Converts the master CSV (breaks down years by institution, sex, and race/ethnicity for grad students and postdoctorates) into two tree-based dictionaries: one for grad students and one for postdocs. Each dictionary is pickled.

In [1]:
import pickle
import pandas as pd

In [33]:
# Converts a dataframe into a nested dictionary
# https://stackoverflow.com/questions/19798112/convert-pandas-dataframe-to-a-nested-dict
def recur_dictify(frame):
    if len(frame.columns) == 1:
        if frame.values.size == 1: return frame.values[0][0]
        return frame.values.squeeze()
    grouped = frame.groupby(frame.columns[0])
    d = {k: recur_dictify(g.ix[:,1:]) for k,g in grouped}
    return d

In [46]:
def pickle_general():
    df = pd.read_csv(
        f'../data/Sex.csv', 
        thousands=',',
        header=6, # starting at 6th row
        skipfooter=6, # ignore last 4 lines of data (footer)
        engine='python', # default pandas engine does not support skipfooter
        index_col=False, # don't use first column (year) as dataframe index
        names = ['Year', 'Institution Name', 'Sex', 'Postdoctorates', 'Graduate Students']
    )

    # Delete some aggregate values we don't need for this analysis
    df = df[ df['Institution Name'] != 'Total for selected values' ]

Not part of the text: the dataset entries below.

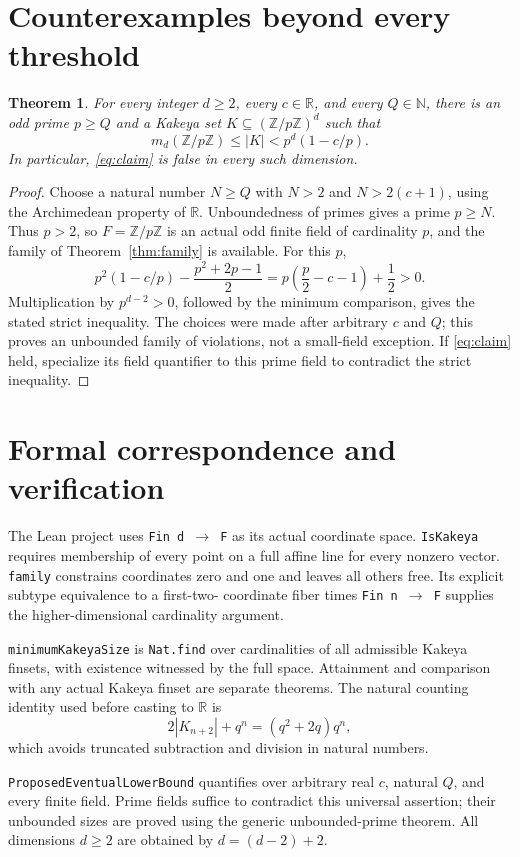 \documentclass[11pt]{article}
\newcommand{\R}{\mathbb R}
\newcommand{\N}{\mathbb N}
\newtheorem{theorem}{Theorem}
\begin{document}
\section{Counterexamples beyond every threshold}
\begin{theorem}\label{thm:unbounded}
For every integer $d\geq2$, every $c\in\R$, and every $Q\in\N$, there is an
odd prime $p\geq Q$ and a Kakeya set $K\subseteq(\mathbb Z/p\mathbb Z)^d$ such that
\[
 m_d(\mathbb Z/p\mathbb Z)\leq |K|<p^d(1-c/p).
\]
In particular, \eqref{eq:claim} is false in every such dimension.
\end{theorem}
\begin{proof}
Choose a natural number $N\geq Q$ with $N>2$ and $N>2(c+1)$, using the
Archimedean property of $\R$. Unboundedness of primes gives a prime $p\geq N$.
Thus $p>2$, so $F=\mathbb Z/p\mathbb Z$ is an actual odd finite field of
cardinality $p$, and the family of Theorem~\ref{thm:family} is available.
For this $p$,
\[
 p^2(1-c/p)-\frac{p^2+2p-1}{2}
   =p\left(\frac p2-c-1\right)+\frac12>0.
\]
Multiplication by $p^{d-2}>0$, followed by the minimum comparison, gives the
stated strict inequality. The choices were made after arbitrary $c$ and $Q$;
this proves an unbounded family of violations, not a small-field exception.
If \eqref{eq:claim} held, specialize its field quantifier to this prime field
to contradict the strict inequality.
\end{proof}

\section{Formal correspondence and verification}
The Lean project uses \texttt{Fin d $\to$ F} as its actual coordinate space.
\texttt{IsKakeya} requires membership of every point on a full affine line
for every nonzero vector. \texttt{family} constrains coordinates zero and one
and leaves all others free. Its explicit subtype equivalence to a first-two-
coordinate fiber times \texttt{Fin n $\to$ F} supplies the higher-dimensional
cardinality argument.

\texttt{minimumKakeyaSize} is \texttt{Nat.find} over cardinalities of all
admissible Kakeya finsets, with existence witnessed by the full space.
Attainment and comparison with any actual Kakeya finset are separate theorems.
The natural counting identity used before casting to $\R$ is
\[
 2|K_{n+2}|+q^n=(q^2+2q)q^n,
\]
which avoids truncated subtraction and division in natural numbers.

\texttt{ProposedEventualLowerBound} quantifies over arbitrary real $c$,
natural $Q$, and every finite field. Prime fields suffice to contradict this
universal assertion; their unbounded sizes are proved using the generic
unbounded-prime theorem. All dimensions $d\geq2$ are obtained by $d=(d-2)+2$.
\end{document}

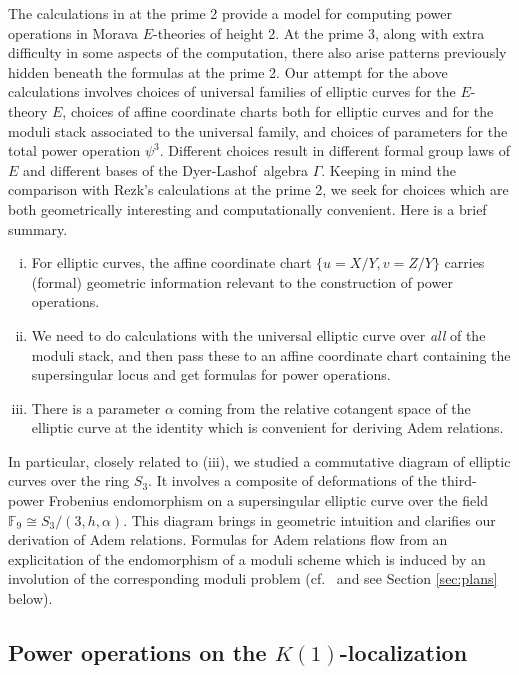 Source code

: \documentclass{rs}
\theoremstyle{definition}
\theoremstyle{remark}
\newcommand{\mb}[1]{\mathbb{#1}}
\newcommand{\DL}{Dyer-Lashof~}
\newcommand{\BF}{{\mb F}}
\newcommand{\A}{\alpha}
\newcommand{\G}{\Gamma}
\newcommand{\p}{\psi^3}
\begin{document}
The calculations in \cite{h2p2} at the prime 2 provide a model for computing power operations in Morava $E$-theories of height 2.  
At the prime 3, along with extra difficulty in some aspects of the computation, there also arise patterns previously hidden beneath the formulas at the prime 2.  
Our attempt for the above calculations involves choices of universal families of elliptic curves for the $E$-theory $E$, 
choices of affine coordinate charts both for elliptic curves and for the moduli stack associated to the universal family, 
and choices of parameters for the total power operation $\p$.  
Different choices result in different formal group laws of $E$ and different bases of the \DL algebra $\G$.  
Keeping in mind the comparison with Rezk's calculations at the prime 2, 
we seek for choices which are both geometrically interesting and computationally convenient.  
Here is a brief summary.  
\begin{enumerate}[(i)]
 \item For elliptic curves, the affine coordinate chart $\{u = X/Y, v = Z/Y\}$ 
 carries (formal) geometric information relevant to the construction of power operations.  

 \item We need to do calculations with the universal elliptic curve over {\em all} of the moduli stack, 
 and then pass these to an affine coordinate chart containing the supersingular locus 
 and get formulas for power operations.  

 \item \label{A} There is a parameter $\A$ coming from the relative cotangent space of the elliptic curve at the identity 
 which is convenient for deriving Adem relations.  
\end{enumerate}
In particular, closely related to (iii), we studied a commutative diagram of elliptic curves over the ring $S_3$.  
It involves a composite of deformations of the third-power Frobenius endomorphism 
on a supersingular elliptic curve over the field $\BF_9 \cong S_3 / (3,h,\A)$.  
This diagram brings in geometric intuition and clarifies our derivation of Adem relations.  
Formulas for Adem relations flow from an explicitation of the endomorphism of a moduli scheme 
which is induced by an involution of the corresponding moduli problem (cf.~\cite[11.3.1]{KM} and see Section \ref{sec:plans} below).  


\subsection{Power operations on the $K(1)$-localization}
\end{document}
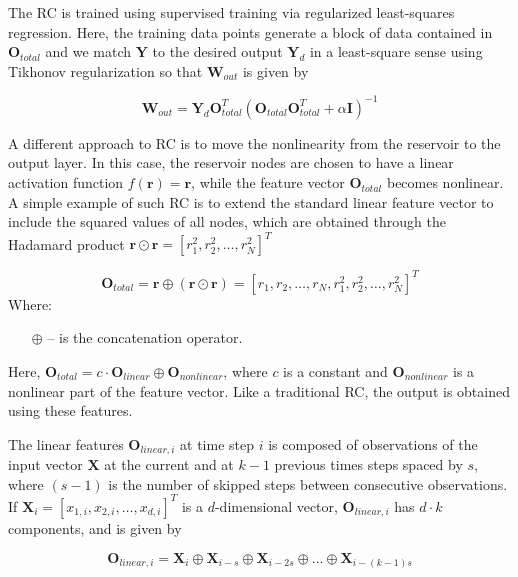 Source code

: \documentclass[11pt, oneside]{article}
\begin{document}
The RC is trained using supervised training via regularized least-squares regression. Here, the training data points generate a block of data contained in \(\mathbf{O}_{total}\) and we match \(\mathbf{Y}\) to the desired output \(\mathbf{Y}_d\) in a least-square sense using Tikhonov regularization so that \(\mathbf{W}_{out}\) is given by

\begin{equation}
    \mathbf{W}_{out} = \mathbf{Y}_d \mathbf{O}_{total}^T (\mathbf{O}_{total} \mathbf{O}_{total}^T + \alpha \mathbf{I})^{-1}
\end{equation}

A different approach to RC is to move the nonlinearity from the reservoir to the output layer. In this case, the reservoir nodes are chosen to have a linear activation function \(f(\mathbf{r}) = \mathbf{r}\), while the feature vector \(\mathbf{O}_{total}\) becomes nonlinear. A simple example of such RC is to extend the standard linear feature vector to include the squared values of all nodes, which are obtained through the Hadamard product \( \mathbf{r} \odot \mathbf{r} =  [r_1^2, r_2^2, \ldots, r_N^2]^T \)

\begin{equation}
    \mathbf{O}_{total} = \mathbf{r} \oplus (\mathbf{r} \odot \mathbf{r}) = [r_1, r_2, \ldots, r_N, r_1^2, r_2^2, \ldots, r_N^2]^T
\end{equation}
Where:
\begin{itemize}[noitemsep, leftmargin=4cm, label={}]
    \item [\(\oplus\)] -- is the concatenation operator.
    
\end{itemize}
Here, \(\mathbf{O}_{total} = c \cdot \mathbf{O}_{linear} \oplus \mathbf{O}_{nonlinear}\), where \(c\) is a constant
and \(\mathbf{O}_{nonlinear}\) is a nonlinear part of the feature vector. Like a traditional RC, the output is obtained using these features.

The linear features \(\mathbf{O}_{linear,i}\) at time step \(i\) is composed of observations of the input vector \(\mathbf{X}\) at the current and at \(k-1\) previous times steps spaced by \(s\), where \((s-1)\) is the number of skipped steps between consecutive observations. If \(\mathbf{X}_i = [x_{1,i}, x_{2,i}, \ldots, x_{d,i}]^T\) is a \(d\)-dimensional vector, \(\mathbf{O}_{linear,i}\) has \(d \cdot k\) components, and is given by

\begin{equation}
    \mathbf{O}_{linear,i} = \mathbf{X}_i \oplus \mathbf{X}_{i-s} \oplus \mathbf{X}_{i-2s} \oplus \ldots \oplus \mathbf{X}_{i-(k-1)s}
\end{equation}
\end{document}
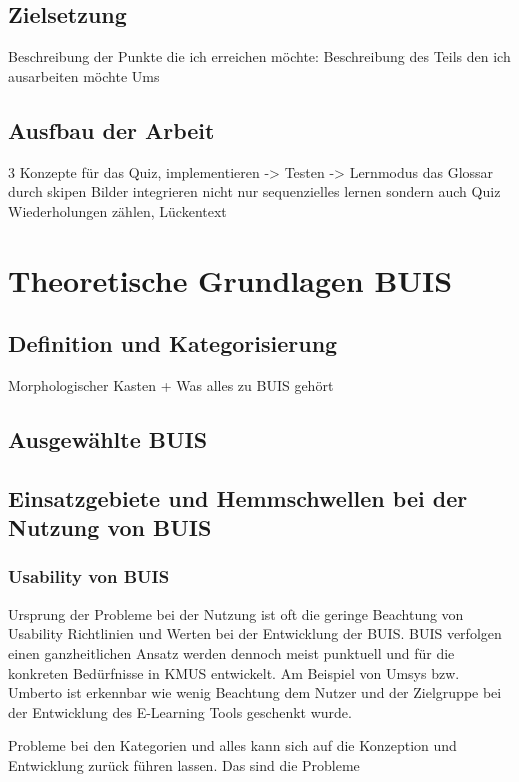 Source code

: \documentclass[a4paper, 12pt, twoside, BCOR=20mm, DIV=calc, abstracton, parskip=half*, toc=bibliography, toc=listof, headsepline, headings=small, numbers=enddot]{scrreprt} %
\begin{document}
\section{}
\section{Zielsetzung}
Beschreibung der Punkte die ich erreichen möchte:
Beschreibung des Teils den ich ausarbeiten möchte
Ums

\section{Ausfbau der Arbeit}
3 Konzepte für das Quiz, implementieren -> Testen ->
Lernmodus das Glossar durch skipen Bilder integrieren 
nicht nur sequenzielles lernen sondern auch  
Quiz  Wiederholungen zählen, 
Lückentext 


\chapter{Theoretische Grundlagen BUIS}
\section{Definition und Kategorisierung}
Morphologischer Kasten + Was alles zu BUIS gehört
\section{Ausgewählte BUIS}
\section{Einsatzgebiete und Hemmschwellen bei der Nutzung von BUIS}
\subsection{Usability von BUIS}
Ursprung der Probleme bei der Nutzung ist oft die geringe Beachtung von Usability Richtlinien und Werten bei der Entwicklung der BUIS. 
BUIS verfolgen einen ganzheitlichen Ansatz werden dennoch meist punktuell und für die konkreten Bedürfnisse in KMUS entwickelt. 
Am Beispiel von Umsys bzw. Umberto ist erkennbar wie wenig Beachtung dem Nutzer und der Zielgruppe bei der Entwicklung des E-Learning Tools geschenkt wurde. 

Probleme bei den Kategorien und alles kann sich auf die Konzeption und Entwicklung zurück führen lassen.
Das sind die Probleme
\end{document}
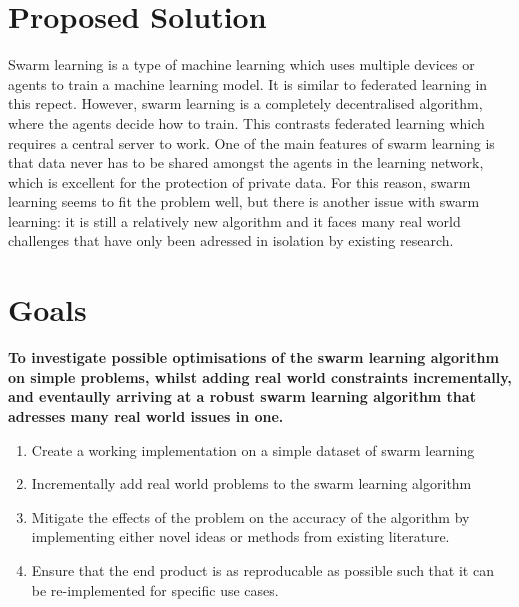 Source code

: \documentclass[12pt,a4paper,titlepage]{report}
\begin{document}
	\section{Proposed Solution}
	Swarm learning is a type of machine learning which uses multiple devices or agents to train a machine learning model. It is similar to federated learning in this repect. However, swarm learning is a completely decentralised algorithm, where the agents decide how to train. This contrasts federated learning which requires a central server to work. One of the main features of swarm learning is that data never has to be shared amongst the agents in the learning network, which is excellent for the protection of private data. For this reason, swarm learning seems to fit the problem well, but there is another issue with swarm learning: it is still a relatively new algorithm and it faces many real world challenges that have only been adressed in isolation by existing research.
	
	\section{Goals}
	\textbf{To investigate possible optimisations of the swarm learning algorithm on simple problems, whilst adding real world constraints incrementally, and eventaully arriving at a robust swarm learning algorithm that adresses many real world issues in one.}
	
	\begin{enumerate}
		\item Create a working implementation on a simple dataset of swarm learning
		\item Incrementally add real world problems to the swarm learning algorithm
		\item Mitigate the effects of the problem on the accuracy of the algorithm by implementing either novel ideas or methods from existing literature.
		\item Ensure that the end product is as reproducable as possible such that it can be re-implemented for specific use cases.
	\end{enumerate}
\end{document}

    # Rename all instances of 'Columbia Univ in the City of New York'
    # to 'Columbia University in the City of New York'
    df['Institution Name'] = df['Institution Name'].str.replace(
        'Columbia Univ in the City of New York', 
        'Columbia University in the City of New York'
    )

    with open(f'../data/Sex_Postdoctorates.p', 'wb') as f:
        postdocs = df.drop('Graduate Students', 1)
        pickle.dump(recur_dictify(postdocs), f)

    with open(f'../data/Sex_Graduates.p', 'wb') as f:
        grads = df.drop('Postdoctorates', 1)
        pickle.dump(recur_dictify(grads), f)

In [None]:
pickle_general()

.ix is deprecated. Please use
.loc for label based indexing or
.iloc for positional indexing

See the documentation here:
http://pandas.pydata.org/pandas-docs/stable/indexing.html#ix-indexer-is-deprecated
  


In [40]:
def pickle_data(scope):
    df = pd.read_csv(
        f'../data/{scope}_Sex_RaceEthnicity.csv', 
        thousands=',',
        header=6, # starting at 6th row
        skipfooter=6, # ignore last 4 lines of data (footer)
        engine='python', # default pandas engine does not support skipfooter
        index_col=False, # don't use first column (year) as dataframe index
        names = ['Year', 'Institution Name', f'{scope} Fields', 'Sex', 'Race and Ethnicity', 'Postdoctorates', 'Graduate Students']
    )

    # Delete some aggregate values we don't need for this analysis
    df = df[ df['Institution Name'] != 'Total for selected values' ]
    df = df[ df[f'{scope} Fields'] != 'Total for selected values' ]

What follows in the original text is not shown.